● **Task to complete**
Looking at the entries underneath, work out how many lines contain "with". Write only that number.

● **Source texts of formatted documents**
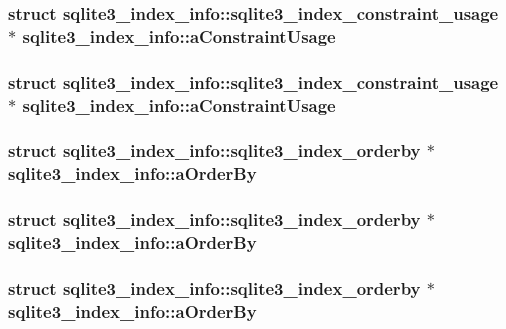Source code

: \subsubsection{\setlength{\rightskip}{0pt plus 5cm}struct \bf{sqlite3\_\-index\_\-info::sqlite3\_\-index\_\-constraint\_\-usage} $\ast$ \bf{sqlite3\_\-index\_\-info::a\-Constraint\-Usage}}\label{structsqlite3__index__info_7f177b25117e4425b2bc509076cb7c31}


\subsubsection{\setlength{\rightskip}{0pt plus 5cm}struct \bf{sqlite3\_\-index\_\-info::sqlite3\_\-index\_\-constraint\_\-usage} $\ast$ \bf{sqlite3\_\-index\_\-info::a\-Constraint\-Usage}}\label{structsqlite3__index__info_7f177b25117e4425b2bc509076cb7c31}


\subsubsection{\setlength{\rightskip}{0pt plus 5cm}struct \bf{sqlite3\_\-index\_\-info::sqlite3\_\-index\_\-orderby} $\ast$ \bf{sqlite3\_\-index\_\-info::a\-Order\-By}}\label{structsqlite3__index__info_3fb9eec1125f04d125be09bebbd05b18}


\subsubsection{\setlength{\rightskip}{0pt plus 5cm}struct \bf{sqlite3\_\-index\_\-info::sqlite3\_\-index\_\-orderby} $\ast$ \bf{sqlite3\_\-index\_\-info::a\-Order\-By}}\label{structsqlite3__index__info_3fb9eec1125f04d125be09bebbd05b18}


\subsubsection{\setlength{\rightskip}{0pt plus 5cm}struct \bf{sqlite3\_\-index\_\-info::sqlite3\_\-index\_\-orderby} $\ast$ \bf{sqlite3\_\-index\_\-info::a\-Order\-By}}\label{structsqlite3__index__info_3fb9eec1125f04d125be09bebbd05b18}


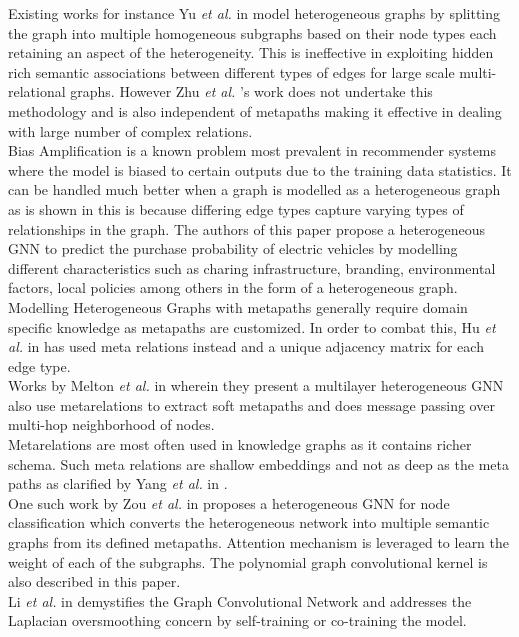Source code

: \documentclass{report} %
\begin{document}
Existing works for instance Yu \textit{et al.} in \cite{PR-HGNN-2024} model heterogeneous graphs by splitting the graph into multiple 
homogeneous subgraphs based on their node types each retaining an aspect of the heterogeneity.
This is ineffective in exploiting hidden rich semantic associations between different types of edges for large scale multi-relational graphs.
However Zhu \textit{et al.} \cite{RSHGNN-2019}'s work does not undertake this methodology and is also independent of metapaths making it effective 
in dealing with large number of complex relations.\\
Bias Amplification is a known problem most prevalent in recommender systems where the model is biased to certain outputs due to the training data statistics.
It can be handled much better when a graph is modelled as a heterogeneous graph as is shown in \cite{EV HGNN-2023} this is because differing 
edge types capture varying types of relationships in the graph. The authors of this paper propose a heterogeneous \ac{GNN} to predict the purchase probability of electric vehicles 
by modelling different characteristics such as charing infrastructure, branding, environmental factors, local policies among others in the form of a heterogeneous graph.\\
Modelling Heterogeneous Graphs with metapaths generally require domain specific knowledge as metapaths are customized. 
In order to combat this, Hu \textit{et al.} in \cite{HGT-2022} has used meta relations instead and a unique adjacency matrix for each edge type.\\
Works by Melton \textit{et al.} in \cite{MHGNN-2023} wherein they present a multilayer heterogeneous \ac{GNN} also use metarelations to extract soft metapaths 
and does message passing over multi-hop neighborhood of nodes. \\
Metarelations are most often used in knowledge graphs as it contains richer schema. 
Such meta relations are shallow embeddings and not as deep as the meta paths as clarified by Yang \textit{et al.} in \cite{HGNN-2020}. \\
One such work by Zou \textit{et al.} in \cite{HNNC-2023} proposes a heterogeneous \ac{GNN} for node classification which converts the 
heterogeneous network into multiple semantic graphs from its defined metapaths. Attention mechanism is leveraged to learn the weight of each of the subgraphs. 
The polynomial graph convolutional kernel is also described in this paper.\\ 
Li \textit{et al.} in \cite{GCN-2018} demystifies the Graph Convolutional Network and addresses the Laplacian oversmoothing concern by self-training or co-training the model.
\end{document}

● **Solution to the problem**
2